Taxing land rather than labour

    I think I’ve always been somewhat of a Georgist, but perhaps didn’t know the name for it. The central tenet is that governments should be funded by a tax on land rather than labour.

    There’s also the idea that this tax would replace all other taxes, which I guess is kind of the mirror of Universal Basic Income replacing all other benefits. I’m happy to be convinced on that, but already sold on the land tax idea.

    Georgism, in some sense, is the idea that no one really owns land, but instead, you rent its exclusive use from everyone else through Land Value Taxes.

    […]

    If I claimed to own a 1-dimensional line that ran on the ground, and that you need to step over it, or that I owned a 6-inch cube floating off the ground, and you needed to duck under it, you’d rightly think I was insane.

    However, if I own a plot of land, i.e. a 2D space on the surface of the earth, it’s considered either insane (or tragically primitive) to not believe in this.

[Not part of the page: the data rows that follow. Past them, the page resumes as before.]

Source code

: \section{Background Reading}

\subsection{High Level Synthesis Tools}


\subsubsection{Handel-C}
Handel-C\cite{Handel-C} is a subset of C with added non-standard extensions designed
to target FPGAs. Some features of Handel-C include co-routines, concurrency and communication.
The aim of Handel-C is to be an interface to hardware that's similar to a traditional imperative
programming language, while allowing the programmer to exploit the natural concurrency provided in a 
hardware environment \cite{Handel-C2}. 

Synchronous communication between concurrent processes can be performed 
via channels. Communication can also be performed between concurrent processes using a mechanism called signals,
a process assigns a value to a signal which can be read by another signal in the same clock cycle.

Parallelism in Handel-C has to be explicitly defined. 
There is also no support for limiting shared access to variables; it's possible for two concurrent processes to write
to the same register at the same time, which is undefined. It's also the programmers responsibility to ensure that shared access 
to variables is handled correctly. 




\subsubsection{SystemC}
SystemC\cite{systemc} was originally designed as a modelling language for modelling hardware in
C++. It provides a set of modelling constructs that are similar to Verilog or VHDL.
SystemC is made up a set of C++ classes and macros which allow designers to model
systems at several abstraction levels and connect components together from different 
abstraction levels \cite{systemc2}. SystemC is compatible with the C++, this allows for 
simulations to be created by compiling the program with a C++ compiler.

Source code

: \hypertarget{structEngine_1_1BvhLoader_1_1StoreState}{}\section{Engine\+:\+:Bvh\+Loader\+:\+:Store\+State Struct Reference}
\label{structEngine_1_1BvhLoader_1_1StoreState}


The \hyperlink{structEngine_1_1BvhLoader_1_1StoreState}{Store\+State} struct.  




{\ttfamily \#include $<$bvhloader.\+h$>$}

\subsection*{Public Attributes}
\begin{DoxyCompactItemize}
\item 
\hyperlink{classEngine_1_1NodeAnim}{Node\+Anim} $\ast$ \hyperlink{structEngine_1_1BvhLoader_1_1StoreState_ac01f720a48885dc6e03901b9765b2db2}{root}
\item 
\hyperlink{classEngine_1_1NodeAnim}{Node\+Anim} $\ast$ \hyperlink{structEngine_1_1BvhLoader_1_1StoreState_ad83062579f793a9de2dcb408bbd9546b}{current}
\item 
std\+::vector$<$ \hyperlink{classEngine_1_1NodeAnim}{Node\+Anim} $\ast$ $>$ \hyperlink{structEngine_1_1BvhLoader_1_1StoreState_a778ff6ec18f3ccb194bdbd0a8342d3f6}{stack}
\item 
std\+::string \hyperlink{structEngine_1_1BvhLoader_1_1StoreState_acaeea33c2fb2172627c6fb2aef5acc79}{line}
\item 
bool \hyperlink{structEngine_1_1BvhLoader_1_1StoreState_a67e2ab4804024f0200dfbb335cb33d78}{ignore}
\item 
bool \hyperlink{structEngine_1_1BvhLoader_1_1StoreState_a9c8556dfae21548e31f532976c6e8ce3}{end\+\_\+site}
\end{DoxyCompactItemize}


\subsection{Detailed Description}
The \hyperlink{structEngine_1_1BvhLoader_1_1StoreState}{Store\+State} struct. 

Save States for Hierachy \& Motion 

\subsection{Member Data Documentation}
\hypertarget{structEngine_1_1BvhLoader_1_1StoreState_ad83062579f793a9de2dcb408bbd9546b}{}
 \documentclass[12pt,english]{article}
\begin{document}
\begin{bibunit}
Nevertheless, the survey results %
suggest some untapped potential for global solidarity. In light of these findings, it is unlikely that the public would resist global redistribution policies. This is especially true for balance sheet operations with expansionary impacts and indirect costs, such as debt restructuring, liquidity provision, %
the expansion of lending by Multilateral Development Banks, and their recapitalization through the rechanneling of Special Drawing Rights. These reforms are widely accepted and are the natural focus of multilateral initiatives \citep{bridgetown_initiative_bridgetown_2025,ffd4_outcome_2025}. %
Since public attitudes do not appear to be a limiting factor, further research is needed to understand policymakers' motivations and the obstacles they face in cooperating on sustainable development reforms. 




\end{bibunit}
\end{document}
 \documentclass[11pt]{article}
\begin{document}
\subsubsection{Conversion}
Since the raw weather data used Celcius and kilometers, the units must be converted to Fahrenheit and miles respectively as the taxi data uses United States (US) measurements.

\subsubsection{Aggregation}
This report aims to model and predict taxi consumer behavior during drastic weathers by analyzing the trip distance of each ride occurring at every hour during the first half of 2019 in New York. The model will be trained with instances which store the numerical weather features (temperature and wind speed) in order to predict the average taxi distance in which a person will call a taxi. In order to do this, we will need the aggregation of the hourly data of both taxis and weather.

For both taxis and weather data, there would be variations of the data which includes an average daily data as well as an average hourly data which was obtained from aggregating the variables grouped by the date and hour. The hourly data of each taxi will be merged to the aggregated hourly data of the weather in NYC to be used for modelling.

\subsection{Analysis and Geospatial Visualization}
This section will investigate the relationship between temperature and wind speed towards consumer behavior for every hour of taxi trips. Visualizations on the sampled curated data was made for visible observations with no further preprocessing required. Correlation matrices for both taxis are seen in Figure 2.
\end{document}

    (Yes, through air rights you own 3D space, but it generally has to be above 2D land, floating cubes still seem nonsensical).

    Source: Developing an intuition for Georgism | Atoms vs Bits

    Image: Gautier Pfeiffer

    Tax and/or eat the rich

    I’m essentially just bookmarking this in case I think that I’ve misremembered the astounding difference in global wealth between the top 1% and bottom 90% mentioned in this article

    The report said that for every $1 of new global wealth earned by a person in the bottom 90%in the past two years, each billionaire gained roughly $1.7m. Despite small falls in 2022, the combined fortune of billionaires had increased by $2.7bn a day. Pandemic gains came after a decade when both the number and wealth of billionaires had doubled.